Studies showed an increase in emergency department visits by children and adolescents with acute respiratory illness and asthma/reactive airway disease this summer.

The percentage of positive test results for rhinoviruses and enteroviruses — a group of viruses that commonly cause respiratory illnesses such as the common cold, and the percentage of positive pediatric enterovirus-D68 test results also increased.

"Previous increases in EV-D68 respiratory illness have led to substantial resource demands in some hospitals," according to the CDC.

In the past, that scenario coincided with increases in cases of acute flaccid myelitis (2), a rare but serious neurologic disease affecting the spinal cord.

"Clinicians are advised to consider EV-D68 as a possible cause of severe respiratory illness in children and adolescents, particularly those with wheezing or who require respiratory support," according to the CDC report. "Health care facilities should be prepared for possible increases in pediatric health care use associated with severe EV-D68 — associated respiratory illness."

'It's happening earlier'

Across Maryland last year, respiratory syncytial virus was found in the summer.

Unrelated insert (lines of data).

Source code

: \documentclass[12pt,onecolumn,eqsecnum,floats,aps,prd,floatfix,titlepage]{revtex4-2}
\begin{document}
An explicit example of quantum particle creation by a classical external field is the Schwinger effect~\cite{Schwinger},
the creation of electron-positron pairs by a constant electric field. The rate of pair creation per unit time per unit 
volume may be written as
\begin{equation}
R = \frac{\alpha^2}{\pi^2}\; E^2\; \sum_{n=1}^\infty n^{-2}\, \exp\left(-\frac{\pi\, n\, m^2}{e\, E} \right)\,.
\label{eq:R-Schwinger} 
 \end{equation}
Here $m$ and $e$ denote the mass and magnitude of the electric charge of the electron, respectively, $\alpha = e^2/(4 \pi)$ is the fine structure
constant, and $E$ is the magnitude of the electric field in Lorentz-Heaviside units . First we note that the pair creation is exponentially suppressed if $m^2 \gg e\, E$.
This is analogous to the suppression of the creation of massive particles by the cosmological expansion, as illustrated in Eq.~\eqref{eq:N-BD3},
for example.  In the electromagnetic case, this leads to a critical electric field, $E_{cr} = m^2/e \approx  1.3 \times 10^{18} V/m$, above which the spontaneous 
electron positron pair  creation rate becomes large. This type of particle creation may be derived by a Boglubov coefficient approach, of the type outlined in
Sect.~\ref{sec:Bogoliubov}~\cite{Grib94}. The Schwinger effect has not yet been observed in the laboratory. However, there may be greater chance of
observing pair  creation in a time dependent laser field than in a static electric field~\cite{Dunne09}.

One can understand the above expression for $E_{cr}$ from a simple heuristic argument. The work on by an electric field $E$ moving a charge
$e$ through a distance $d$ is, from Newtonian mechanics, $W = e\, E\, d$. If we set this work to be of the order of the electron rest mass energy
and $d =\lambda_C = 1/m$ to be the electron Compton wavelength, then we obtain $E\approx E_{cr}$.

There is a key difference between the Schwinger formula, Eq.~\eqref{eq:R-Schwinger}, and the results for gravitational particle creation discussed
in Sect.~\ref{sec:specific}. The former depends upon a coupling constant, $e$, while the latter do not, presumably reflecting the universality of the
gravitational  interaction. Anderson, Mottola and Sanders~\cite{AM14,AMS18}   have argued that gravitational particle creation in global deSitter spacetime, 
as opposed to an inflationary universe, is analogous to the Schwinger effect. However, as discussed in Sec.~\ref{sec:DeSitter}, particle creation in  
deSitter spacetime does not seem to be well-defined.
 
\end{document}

"It's usually a fall/winter thing," Maryland Institute for Emergency Medical Services Systems Executive Director Dr. Ted Delbridge said Friday.

MIEMSS uses the state's Critical Care Coordination Center, also known as C4, to identify available critical care hospital resources when patient transfers are needed, he said.

MIEMSS expanded C4 to include pediatrics last fall.

This year, C4 has been busier handling calls for reasons including enterovirus symptoms in pediatric patients lately than throughout spring and winter.

The center receives roughly 15 to 20 calls per day from hospitals that need guidance and or transfers for pediatric patients, Delbridge said.

"It is not following the seasonal pattern," he said of the viruses. "It's happening earlier."

The vast majority of children that get enterovirus develop symptoms like the common cold, Delbridge said.

As with COVID-19 or any contagious illness, children that are sick should stay home.

"Keep them out of the mainstream," Delbridge said.

Local health reports

Reports indicate pediatric cases of respiratory illness are increasing in much of the country.

"Children's hospitals across the U.S. are being inundated with patients sick with respiratory viruses," Becker's Hospital Review reported Wednesday.

However, local health officials so far are not reporting significant problems.

According to Kendra Thayer, vice president of clinical services and chief nursing officer at Garrett Regional Medical Center and Potomac Valley Hospital in Keyser, West Virginia, GRMC is not seeing an increase in pediatric respiratory cases, and PVH is seeing a slight uptick in such cases in the emergency department but not in admissions.

If a pediatric patient goes to UPMC Western Maryland's emergency department in need of intensive care, they would be transferred to UPMC Children's Hospital of Pittsburgh, a hospital spokesman said.

"The Allegany County Health Department has not been made aware of any respiratory illness outbreak or resulting pediatric ICU bed shortage," Brenda Caldwell, ACHD public information coordinator, said via email Thursday.

"However, with winter comes cold and flu season, so this is a good time to remind county residents to do their part to keep themselves and others healthy by continuing to use common-sense precautions," she said.

"Washing your hands regularly, covering coughs and sneezes, wearing a mask in public indoor spaces, staying up-to-date on vaccinations, and staying home if you are feeling ill, except to seek medical care, are all effective strategies to help avoid COVID-19, the flu, and other contagious illnesses," Caldwell said.